**Instructions for the task:** Find the string "align" in the material. Copy every line that has it.
* * * * * * *
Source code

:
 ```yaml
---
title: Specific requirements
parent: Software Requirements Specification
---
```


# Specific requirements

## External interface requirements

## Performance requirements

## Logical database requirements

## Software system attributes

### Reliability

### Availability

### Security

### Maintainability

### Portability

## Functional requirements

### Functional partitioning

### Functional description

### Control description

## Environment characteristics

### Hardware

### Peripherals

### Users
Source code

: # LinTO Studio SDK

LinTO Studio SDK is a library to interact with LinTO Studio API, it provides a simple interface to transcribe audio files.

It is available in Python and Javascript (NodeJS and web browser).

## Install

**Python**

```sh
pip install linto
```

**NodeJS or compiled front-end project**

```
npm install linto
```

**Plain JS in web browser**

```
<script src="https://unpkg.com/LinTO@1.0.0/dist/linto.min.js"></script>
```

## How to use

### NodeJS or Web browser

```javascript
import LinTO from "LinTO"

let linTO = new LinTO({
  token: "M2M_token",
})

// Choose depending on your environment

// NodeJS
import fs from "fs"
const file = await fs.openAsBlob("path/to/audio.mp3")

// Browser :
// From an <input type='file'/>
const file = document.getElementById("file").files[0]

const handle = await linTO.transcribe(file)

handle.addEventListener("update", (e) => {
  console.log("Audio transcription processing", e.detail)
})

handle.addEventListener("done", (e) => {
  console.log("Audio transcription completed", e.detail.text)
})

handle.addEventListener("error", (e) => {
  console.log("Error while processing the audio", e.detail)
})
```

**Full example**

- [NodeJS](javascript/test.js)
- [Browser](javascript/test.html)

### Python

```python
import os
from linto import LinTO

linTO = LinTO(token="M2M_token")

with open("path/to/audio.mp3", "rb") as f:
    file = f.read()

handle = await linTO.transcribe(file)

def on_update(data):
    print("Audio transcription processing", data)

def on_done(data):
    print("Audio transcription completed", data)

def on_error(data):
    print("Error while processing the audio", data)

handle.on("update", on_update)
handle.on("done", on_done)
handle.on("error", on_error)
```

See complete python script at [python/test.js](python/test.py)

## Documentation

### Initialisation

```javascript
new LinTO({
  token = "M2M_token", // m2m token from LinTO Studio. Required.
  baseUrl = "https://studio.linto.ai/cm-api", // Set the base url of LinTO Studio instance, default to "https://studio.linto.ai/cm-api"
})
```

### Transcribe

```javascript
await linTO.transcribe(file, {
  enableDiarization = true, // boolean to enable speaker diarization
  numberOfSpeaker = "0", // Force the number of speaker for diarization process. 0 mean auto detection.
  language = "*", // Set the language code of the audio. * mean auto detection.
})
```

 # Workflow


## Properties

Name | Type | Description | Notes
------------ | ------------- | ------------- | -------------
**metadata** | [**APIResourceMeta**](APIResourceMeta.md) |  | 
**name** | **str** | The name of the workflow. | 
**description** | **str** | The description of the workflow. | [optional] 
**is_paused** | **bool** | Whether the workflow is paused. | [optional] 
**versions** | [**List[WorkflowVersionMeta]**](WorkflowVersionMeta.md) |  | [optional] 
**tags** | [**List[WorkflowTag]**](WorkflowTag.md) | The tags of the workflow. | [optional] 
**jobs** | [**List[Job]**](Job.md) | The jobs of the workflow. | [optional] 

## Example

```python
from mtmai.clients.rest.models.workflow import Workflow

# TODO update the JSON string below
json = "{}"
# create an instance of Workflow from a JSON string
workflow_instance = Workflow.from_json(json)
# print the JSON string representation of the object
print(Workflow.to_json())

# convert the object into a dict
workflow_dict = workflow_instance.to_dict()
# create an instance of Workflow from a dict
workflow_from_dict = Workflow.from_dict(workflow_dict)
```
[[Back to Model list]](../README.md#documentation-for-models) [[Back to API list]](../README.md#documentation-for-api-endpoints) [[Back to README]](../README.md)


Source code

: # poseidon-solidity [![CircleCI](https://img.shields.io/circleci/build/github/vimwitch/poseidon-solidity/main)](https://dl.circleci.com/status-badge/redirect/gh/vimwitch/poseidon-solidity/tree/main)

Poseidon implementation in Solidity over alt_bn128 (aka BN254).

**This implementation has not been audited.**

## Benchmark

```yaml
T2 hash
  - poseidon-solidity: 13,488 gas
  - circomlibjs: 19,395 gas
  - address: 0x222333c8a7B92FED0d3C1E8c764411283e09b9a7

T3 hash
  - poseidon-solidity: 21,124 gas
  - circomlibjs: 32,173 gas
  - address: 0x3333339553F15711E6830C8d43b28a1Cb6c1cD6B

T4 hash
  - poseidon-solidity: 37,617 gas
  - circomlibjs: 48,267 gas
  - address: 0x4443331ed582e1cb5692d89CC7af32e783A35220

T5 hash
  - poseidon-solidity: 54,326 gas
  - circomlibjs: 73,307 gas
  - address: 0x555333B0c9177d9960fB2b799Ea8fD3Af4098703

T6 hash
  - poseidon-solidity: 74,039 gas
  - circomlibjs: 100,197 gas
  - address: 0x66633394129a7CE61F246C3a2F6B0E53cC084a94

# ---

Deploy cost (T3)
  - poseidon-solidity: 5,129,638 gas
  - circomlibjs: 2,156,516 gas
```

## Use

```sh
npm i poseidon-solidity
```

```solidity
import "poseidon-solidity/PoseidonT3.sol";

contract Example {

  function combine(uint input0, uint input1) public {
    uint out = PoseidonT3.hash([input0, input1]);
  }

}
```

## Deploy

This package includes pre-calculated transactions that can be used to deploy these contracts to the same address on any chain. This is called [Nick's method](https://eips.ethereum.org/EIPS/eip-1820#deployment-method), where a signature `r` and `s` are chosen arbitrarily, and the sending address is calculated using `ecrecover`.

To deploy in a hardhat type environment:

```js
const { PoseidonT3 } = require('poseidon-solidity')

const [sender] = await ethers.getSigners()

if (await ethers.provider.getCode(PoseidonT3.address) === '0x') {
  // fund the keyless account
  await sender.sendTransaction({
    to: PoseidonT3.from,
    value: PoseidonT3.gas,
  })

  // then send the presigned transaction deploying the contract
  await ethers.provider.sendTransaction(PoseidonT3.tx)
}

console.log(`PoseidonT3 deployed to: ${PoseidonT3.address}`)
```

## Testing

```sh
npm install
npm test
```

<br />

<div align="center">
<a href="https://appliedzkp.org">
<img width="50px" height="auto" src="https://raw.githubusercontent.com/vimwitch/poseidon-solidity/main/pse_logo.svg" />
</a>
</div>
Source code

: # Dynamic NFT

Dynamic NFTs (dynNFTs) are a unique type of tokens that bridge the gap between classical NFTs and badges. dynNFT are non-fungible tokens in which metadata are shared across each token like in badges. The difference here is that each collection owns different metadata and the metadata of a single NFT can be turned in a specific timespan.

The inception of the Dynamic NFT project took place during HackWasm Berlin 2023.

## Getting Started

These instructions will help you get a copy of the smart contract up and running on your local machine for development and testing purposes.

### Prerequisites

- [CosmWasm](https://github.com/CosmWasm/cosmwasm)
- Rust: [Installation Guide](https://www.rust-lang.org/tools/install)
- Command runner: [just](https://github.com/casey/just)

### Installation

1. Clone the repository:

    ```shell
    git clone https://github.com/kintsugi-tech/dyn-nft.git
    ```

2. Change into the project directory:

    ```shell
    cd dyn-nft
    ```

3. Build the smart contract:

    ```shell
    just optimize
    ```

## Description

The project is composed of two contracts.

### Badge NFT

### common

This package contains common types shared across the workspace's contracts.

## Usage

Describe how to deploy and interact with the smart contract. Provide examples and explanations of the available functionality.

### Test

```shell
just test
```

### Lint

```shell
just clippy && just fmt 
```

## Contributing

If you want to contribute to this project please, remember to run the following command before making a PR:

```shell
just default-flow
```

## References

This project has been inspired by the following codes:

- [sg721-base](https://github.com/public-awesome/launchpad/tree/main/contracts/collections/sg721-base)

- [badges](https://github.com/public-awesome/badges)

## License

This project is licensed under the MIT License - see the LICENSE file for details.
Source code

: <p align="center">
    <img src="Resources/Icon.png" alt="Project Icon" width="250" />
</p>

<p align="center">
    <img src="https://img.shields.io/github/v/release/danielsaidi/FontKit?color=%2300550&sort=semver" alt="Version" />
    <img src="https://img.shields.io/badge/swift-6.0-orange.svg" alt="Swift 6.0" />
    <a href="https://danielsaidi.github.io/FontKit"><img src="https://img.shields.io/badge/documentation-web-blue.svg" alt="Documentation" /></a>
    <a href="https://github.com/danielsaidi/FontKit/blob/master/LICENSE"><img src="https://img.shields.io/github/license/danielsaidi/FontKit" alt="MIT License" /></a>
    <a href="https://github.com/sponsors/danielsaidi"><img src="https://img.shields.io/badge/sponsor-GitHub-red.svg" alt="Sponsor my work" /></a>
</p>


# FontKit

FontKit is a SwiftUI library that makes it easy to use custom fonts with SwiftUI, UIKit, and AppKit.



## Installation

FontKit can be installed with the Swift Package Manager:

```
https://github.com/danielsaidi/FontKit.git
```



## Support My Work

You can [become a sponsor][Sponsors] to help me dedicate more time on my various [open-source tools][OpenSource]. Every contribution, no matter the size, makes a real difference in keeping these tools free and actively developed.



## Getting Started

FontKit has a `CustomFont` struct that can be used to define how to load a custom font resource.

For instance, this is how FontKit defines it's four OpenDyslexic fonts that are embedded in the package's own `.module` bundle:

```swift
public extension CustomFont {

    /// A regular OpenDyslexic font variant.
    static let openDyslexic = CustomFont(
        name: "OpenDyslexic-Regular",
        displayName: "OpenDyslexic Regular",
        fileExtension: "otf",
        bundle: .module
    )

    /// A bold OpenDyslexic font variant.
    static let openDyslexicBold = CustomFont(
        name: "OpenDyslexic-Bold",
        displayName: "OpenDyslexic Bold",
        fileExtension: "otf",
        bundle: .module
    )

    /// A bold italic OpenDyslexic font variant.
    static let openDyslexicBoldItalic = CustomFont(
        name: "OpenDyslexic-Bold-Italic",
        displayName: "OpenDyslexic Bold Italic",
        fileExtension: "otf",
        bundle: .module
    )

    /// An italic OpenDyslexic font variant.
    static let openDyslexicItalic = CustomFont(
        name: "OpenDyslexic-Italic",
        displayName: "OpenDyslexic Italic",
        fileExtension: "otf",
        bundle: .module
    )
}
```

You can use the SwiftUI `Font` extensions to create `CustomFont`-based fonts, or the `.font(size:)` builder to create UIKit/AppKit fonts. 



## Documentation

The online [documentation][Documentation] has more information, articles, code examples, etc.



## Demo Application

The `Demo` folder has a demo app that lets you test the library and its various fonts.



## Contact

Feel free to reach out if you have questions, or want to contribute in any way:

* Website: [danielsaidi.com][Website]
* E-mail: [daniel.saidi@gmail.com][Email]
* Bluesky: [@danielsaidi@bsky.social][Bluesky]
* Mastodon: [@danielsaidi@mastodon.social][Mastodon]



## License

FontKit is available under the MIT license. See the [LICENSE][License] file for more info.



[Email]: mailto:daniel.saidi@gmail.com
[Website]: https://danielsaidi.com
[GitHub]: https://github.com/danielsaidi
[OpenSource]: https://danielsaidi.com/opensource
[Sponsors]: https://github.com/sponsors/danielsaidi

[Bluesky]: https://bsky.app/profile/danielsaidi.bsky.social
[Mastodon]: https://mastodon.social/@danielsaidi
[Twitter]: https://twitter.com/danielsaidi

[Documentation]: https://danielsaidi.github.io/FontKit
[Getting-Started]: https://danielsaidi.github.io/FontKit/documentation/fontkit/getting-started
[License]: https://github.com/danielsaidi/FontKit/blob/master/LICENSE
* * * * * * *
**Finished exercise:**
<div align="center">
: <p align="center">
<p align="center">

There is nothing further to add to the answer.